[Stored data]
____________

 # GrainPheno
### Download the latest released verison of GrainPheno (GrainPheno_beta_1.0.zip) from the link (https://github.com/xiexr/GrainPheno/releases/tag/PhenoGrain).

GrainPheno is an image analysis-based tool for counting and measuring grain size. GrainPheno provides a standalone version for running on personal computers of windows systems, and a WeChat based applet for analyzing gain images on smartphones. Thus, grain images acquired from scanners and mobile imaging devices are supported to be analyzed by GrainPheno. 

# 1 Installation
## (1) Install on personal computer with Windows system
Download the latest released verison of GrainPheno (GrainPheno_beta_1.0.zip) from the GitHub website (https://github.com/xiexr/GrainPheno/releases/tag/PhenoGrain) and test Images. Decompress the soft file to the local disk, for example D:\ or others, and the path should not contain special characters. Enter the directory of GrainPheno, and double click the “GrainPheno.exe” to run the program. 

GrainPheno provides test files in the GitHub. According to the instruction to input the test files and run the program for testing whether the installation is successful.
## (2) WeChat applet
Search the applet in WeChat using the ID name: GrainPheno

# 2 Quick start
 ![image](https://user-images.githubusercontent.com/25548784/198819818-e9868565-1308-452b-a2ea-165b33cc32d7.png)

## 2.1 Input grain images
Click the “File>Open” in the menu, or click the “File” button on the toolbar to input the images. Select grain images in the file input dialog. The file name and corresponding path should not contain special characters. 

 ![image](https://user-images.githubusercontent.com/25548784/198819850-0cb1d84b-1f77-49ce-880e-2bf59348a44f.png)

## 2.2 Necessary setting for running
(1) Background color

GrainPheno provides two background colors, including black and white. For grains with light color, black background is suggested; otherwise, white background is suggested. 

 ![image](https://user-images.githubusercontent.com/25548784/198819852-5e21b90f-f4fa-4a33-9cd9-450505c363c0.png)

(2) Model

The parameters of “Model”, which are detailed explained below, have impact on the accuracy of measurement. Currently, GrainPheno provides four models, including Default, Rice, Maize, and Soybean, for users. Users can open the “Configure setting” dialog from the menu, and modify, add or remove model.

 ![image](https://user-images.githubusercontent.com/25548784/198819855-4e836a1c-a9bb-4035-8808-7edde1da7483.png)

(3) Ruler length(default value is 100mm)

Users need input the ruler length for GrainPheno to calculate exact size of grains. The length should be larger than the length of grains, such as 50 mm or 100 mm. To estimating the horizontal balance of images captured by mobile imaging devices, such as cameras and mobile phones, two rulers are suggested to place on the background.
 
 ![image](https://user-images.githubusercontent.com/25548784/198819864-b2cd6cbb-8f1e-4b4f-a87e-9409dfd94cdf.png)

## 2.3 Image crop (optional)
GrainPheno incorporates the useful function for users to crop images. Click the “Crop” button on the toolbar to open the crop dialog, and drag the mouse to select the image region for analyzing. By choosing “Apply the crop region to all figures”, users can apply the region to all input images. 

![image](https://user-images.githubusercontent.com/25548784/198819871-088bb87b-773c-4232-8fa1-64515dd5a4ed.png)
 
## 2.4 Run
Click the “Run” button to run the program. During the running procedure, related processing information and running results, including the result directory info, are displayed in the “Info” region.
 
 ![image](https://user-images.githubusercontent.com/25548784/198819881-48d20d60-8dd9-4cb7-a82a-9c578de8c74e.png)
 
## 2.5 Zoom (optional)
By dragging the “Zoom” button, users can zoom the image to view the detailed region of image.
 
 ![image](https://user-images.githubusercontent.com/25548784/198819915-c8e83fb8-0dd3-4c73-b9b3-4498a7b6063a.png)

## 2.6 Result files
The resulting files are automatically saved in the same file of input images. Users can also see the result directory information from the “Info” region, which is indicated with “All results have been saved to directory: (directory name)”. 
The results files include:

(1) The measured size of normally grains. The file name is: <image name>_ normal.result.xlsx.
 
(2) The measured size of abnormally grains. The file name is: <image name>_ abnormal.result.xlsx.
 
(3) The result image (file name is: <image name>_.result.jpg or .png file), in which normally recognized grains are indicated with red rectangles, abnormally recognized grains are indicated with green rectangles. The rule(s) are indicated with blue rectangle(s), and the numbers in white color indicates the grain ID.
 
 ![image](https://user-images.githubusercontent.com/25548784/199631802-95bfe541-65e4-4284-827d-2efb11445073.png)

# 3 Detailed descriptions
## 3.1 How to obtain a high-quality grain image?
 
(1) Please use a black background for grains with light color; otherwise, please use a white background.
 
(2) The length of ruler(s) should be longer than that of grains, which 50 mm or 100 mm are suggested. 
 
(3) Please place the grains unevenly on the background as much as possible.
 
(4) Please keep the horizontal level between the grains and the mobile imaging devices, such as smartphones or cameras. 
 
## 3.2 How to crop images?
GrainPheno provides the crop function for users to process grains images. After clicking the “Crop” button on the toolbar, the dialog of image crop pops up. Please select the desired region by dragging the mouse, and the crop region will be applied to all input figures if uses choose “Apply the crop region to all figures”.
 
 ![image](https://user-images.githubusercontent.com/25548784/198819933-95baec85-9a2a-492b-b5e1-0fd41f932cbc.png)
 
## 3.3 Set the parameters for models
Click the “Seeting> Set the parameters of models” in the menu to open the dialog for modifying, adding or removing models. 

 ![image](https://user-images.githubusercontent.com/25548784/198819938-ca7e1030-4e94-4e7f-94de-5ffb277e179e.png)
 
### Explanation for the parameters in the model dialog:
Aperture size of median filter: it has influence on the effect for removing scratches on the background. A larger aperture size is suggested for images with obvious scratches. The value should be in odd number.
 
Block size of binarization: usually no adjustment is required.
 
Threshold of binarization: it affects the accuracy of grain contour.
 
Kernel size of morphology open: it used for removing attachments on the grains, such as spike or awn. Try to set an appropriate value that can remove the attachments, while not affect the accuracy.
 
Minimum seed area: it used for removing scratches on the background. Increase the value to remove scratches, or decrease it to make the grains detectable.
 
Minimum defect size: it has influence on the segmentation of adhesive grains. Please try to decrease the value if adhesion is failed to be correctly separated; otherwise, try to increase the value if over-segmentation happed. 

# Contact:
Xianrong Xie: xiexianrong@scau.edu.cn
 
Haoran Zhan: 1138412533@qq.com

____________

_WORK ORDER_
Find and copy each line above that includes the string "dialog".

_TASK RESPONSE_
Click the “File>Open” in the menu, or click the “File” button on the toolbar to input the images. Select grain images in the file input dialog. The file name and corresponding path should not contain special characters. 
The parameters of “Model”, which are detailed explained below, have impact on the accuracy of measurement. Currently, GrainPheno provides four models, including Default, Rice, Maize, and Soybean, for users. Users can open the “Configure setting” dialog from the menu, and modify, add or remove model.
GrainPheno incorporates the useful function for users to crop images. Click the “Crop” button on the toolbar to open the crop dialog, and drag the mouse to select the image region for analyzing. By choosing “Apply the crop region to all figures”, users can apply the region to all input images. 
GrainPheno provides the crop function for users to process grains images. After clicking the “Crop” button on the toolbar, the dialog of image crop pops up. Please select the desired region by dragging the mouse, and the crop region will be applied to all input figures if uses choose “Apply the crop region to all figures”.
Click the “Seeting> Set the parameters of models” in the menu to open the dialog for modifying, adding or removing models. 
### Explanation for the parameters in the model dialog:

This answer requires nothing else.